具房は京から政宗が発行した書状をすべて取り寄せた。念のため、他の諸将にも持ち寄らせる。それらが集まったタイミングで再び会議を開いた。
「では、書状の花押を見ていただきたい」
そう言われ、諸将は花押を食い入るように見つめる。
「そこにわずかな針の穴があるはず。お確かめを」
具房は書状を透かして見た。するとたしかに花押のところに小さな穴が開いていた。
「自分もあるぞ」
「こっちもだ!」
口々にあります、との返答。具房は小姓たちと手分けしてすべての書状を確かめる。その結果、すべてに花押のところに小さな穴が開けられていることが確認された。
「これは?」
「偽書が作られても見破れるよう、某は花押に針で小さな穴を開けているのです」
「なるほど。それは面白い」
具房は笑う。政宗も笑った。
「では、偽書をお確かめください」
政宗が偽書と言った書状には、花押のところに穴が開いていない。
「左京大夫。疑って済まなかった」
「いえいえ。疑いが晴れて安堵しております」
具房は棚上げしていた葛西・大崎領について、これを政宗に与えることを表明した。次いで、奸計を以って自分を騙そうとした諸侯を許さないとし、全員を蠣崎氏預かりにすると通知する。遠島処分のようなものだ。
また後日、具房は改めて政宗に詫び、荒れた葛西・大崎領の復興と開発のためにと巨額の資金を渡した。政宗は申し訳ないと辞退。具房はそれでは気が済まないと勧める。押し問答の末、半額を受け取り、残りは現物(銃砲などの軍需物資)で提供することとなった。

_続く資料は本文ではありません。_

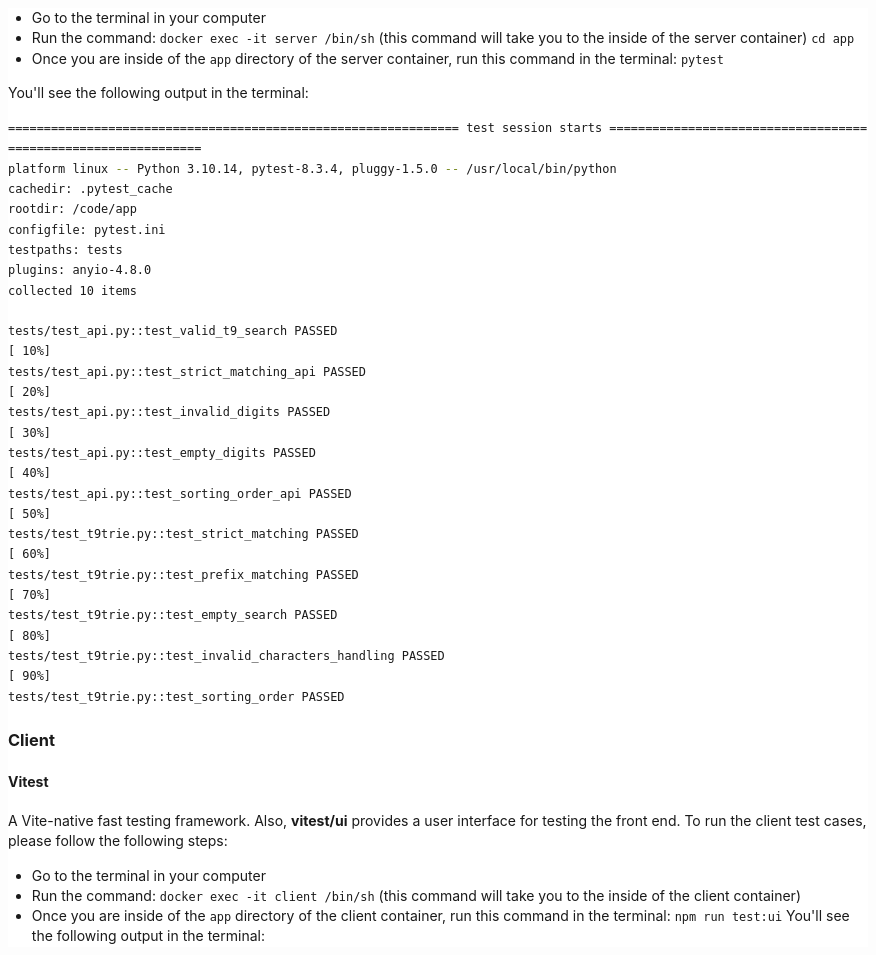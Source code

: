 - Go to the terminal in your computer
- Run the command:
  `docker exec -it server /bin/sh` (this command will take you to the inside of the server container)
  `cd app`
- Once you are inside of the `app` directory of the server container, run this command in the terminal:
  `pytest`

You'll see the following output in the terminal:

```bash
=============================================================== test session starts ===============================================================
platform linux -- Python 3.10.14, pytest-8.3.4, pluggy-1.5.0 -- /usr/local/bin/python
cachedir: .pytest_cache
rootdir: /code/app
configfile: pytest.ini
testpaths: tests
plugins: anyio-4.8.0
collected 10 items

tests/test_api.py::test_valid_t9_search PASSED                                                                                              [ 10%]
tests/test_api.py::test_strict_matching_api PASSED                                                                                          [ 20%]
tests/test_api.py::test_invalid_digits PASSED                                                                                               [ 30%]
tests/test_api.py::test_empty_digits PASSED                                                                                                 [ 40%]
tests/test_api.py::test_sorting_order_api PASSED                                                                                            [ 50%]
tests/test_t9trie.py::test_strict_matching PASSED                                                                                           [ 60%]
tests/test_t9trie.py::test_prefix_matching PASSED                                                                                           [ 70%]
tests/test_t9trie.py::test_empty_search PASSED                                                                                              [ 80%]
tests/test_t9trie.py::test_invalid_characters_handling PASSED                                                                               [ 90%]
tests/test_t9trie.py::test_sorting_order PASSED
```

### Client

#### Vitest

A Vite-native fast testing framework. Also, **vitest/ui** provides a user interface for testing the front end. To run the client test cases, please follow the following steps:

- Go to the terminal in your computer
- Run the command:
  `docker exec -it client /bin/sh` (this command will take you to the inside of the client container)
- Once you are inside of the `app` directory of the client container, run this command in the terminal:
  `npm run test:ui`
  You'll see the following output in the terminal:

これにて伊達家の処分問題は方がついた。しかし、この会議の議題はもうひとつあった。それは南部家の処分問題だ。九戸氏は南部一族であり、その監督責任を問うているである。他氏族ならいざ知らず、同族に背かれているけどちゃんと領地経営できるの? と。
「九戸領は我らが預かる」
結局、蝦夷地貿易の利便性などから、具房が没収することになった。南部家は不服そうだったが、具房には逆らえず承知している。没収した九戸領は顕康が預かることとなった。
「父上。仕事が多すぎませんか?」
会議の後、浪岡城に立ち寄った折に顕康からクレームが入る。だが具房は、
「この程度、まだ軽いぞ」
と取り合わない。広大な所領を持ち、管理していた自分と比べれば大したことはない、と。実際、数ヶ国にわたる開発計画が無数に並行して走っていた当時の具房と比べれば、仕事量は可愛いものである。
「もう。あんまり虐めてはいけませんよ」
やんわりと嗜めてくる葵だが、仕事を減らせと言わないあたり、彼女も仕事人としては大したことない業務量だと思っているようだ。
「はは……」
顕康は曖昧に笑う。発言から、二人が凄まじい業務量をこなしていたことが窺えたからだ。父や母以外に、大名や奉行としての顔を見た。
(早く父上たちのようにならねば)
激務に追われながらも善政を敷き、領民に慕われている父親たち。顕康はその姿を知っているからこそ、そのようになりたいと熱望するのであった。